- ENTRIES PROVIDED:
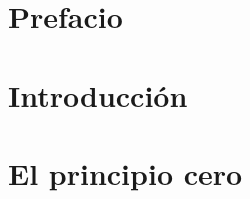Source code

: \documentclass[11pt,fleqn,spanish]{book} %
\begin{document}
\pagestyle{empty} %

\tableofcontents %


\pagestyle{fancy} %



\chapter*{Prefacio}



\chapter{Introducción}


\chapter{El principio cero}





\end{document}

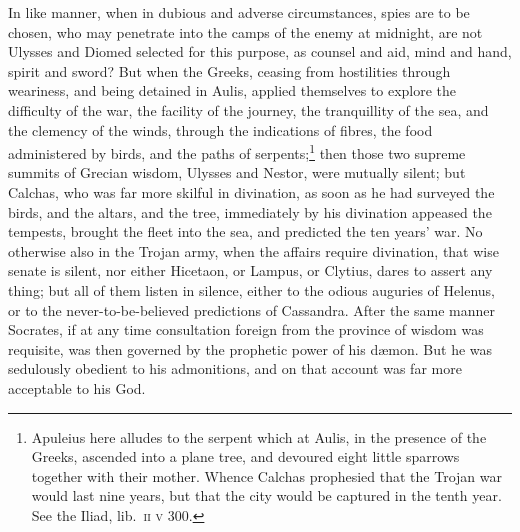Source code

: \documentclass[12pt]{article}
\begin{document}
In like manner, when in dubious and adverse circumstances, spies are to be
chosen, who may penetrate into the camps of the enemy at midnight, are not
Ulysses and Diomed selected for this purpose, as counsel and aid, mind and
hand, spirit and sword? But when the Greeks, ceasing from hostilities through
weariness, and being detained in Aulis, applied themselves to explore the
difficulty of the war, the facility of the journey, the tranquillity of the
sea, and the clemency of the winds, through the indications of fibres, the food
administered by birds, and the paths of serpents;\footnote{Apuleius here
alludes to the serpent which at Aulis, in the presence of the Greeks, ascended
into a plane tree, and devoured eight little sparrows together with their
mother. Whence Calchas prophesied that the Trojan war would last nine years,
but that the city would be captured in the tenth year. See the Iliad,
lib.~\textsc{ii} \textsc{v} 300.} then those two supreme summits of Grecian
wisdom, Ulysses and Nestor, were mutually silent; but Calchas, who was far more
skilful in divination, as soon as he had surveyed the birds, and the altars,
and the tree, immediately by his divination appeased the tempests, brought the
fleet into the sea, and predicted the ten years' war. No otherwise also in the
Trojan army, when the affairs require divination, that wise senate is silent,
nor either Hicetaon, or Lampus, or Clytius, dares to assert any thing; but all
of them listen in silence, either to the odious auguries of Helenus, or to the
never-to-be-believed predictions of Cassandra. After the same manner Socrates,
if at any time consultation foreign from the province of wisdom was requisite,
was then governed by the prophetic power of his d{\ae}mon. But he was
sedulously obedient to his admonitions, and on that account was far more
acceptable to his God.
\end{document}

* * *

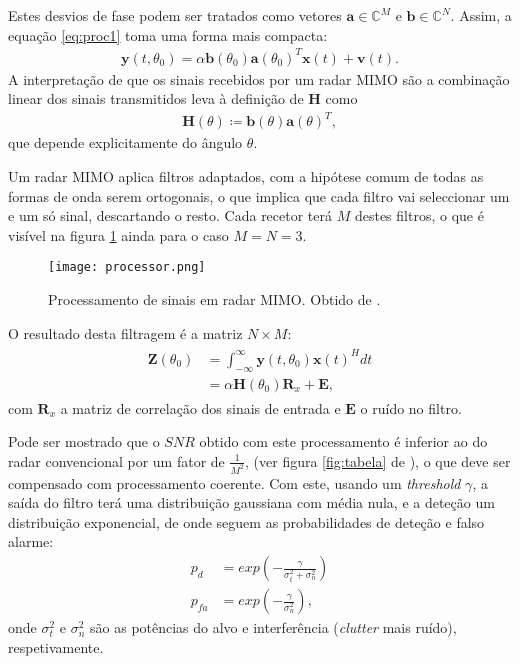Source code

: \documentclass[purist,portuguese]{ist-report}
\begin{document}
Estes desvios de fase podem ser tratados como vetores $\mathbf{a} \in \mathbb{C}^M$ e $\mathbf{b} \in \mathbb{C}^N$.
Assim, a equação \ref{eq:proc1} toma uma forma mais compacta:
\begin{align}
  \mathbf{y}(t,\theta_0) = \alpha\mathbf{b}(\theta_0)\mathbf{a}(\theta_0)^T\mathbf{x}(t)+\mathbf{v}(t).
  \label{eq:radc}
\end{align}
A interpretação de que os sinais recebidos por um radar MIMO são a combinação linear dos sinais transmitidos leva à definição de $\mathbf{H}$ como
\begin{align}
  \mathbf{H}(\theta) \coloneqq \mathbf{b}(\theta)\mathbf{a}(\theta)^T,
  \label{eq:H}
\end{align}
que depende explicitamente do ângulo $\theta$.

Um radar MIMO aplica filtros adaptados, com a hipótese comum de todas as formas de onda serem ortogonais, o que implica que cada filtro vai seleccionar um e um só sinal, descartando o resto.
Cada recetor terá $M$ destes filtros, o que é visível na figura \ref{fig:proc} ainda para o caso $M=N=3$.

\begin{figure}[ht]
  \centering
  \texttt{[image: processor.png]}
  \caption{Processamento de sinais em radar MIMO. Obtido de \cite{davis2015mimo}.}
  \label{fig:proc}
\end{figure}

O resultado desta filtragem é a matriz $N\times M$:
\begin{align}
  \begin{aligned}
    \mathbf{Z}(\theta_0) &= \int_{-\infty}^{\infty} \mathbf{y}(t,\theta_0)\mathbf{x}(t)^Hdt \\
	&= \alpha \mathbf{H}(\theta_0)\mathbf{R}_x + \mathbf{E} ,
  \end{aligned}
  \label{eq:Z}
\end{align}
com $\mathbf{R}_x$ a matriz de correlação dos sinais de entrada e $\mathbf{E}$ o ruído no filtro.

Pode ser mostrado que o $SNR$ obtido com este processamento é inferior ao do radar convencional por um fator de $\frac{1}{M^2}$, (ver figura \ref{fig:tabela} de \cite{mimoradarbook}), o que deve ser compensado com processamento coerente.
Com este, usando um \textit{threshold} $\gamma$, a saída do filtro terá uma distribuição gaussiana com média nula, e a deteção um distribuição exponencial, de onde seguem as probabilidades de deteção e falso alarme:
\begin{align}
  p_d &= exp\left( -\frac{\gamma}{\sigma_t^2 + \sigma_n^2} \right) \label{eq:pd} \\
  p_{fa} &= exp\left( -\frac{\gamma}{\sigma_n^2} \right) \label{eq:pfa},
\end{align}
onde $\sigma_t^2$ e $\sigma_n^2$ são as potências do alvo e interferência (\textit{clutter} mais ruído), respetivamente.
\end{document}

- WORK REQUEST: What is the number of lines in these records that contain "mais"? Reply with the number only.

- YOUR SOLUTION: 2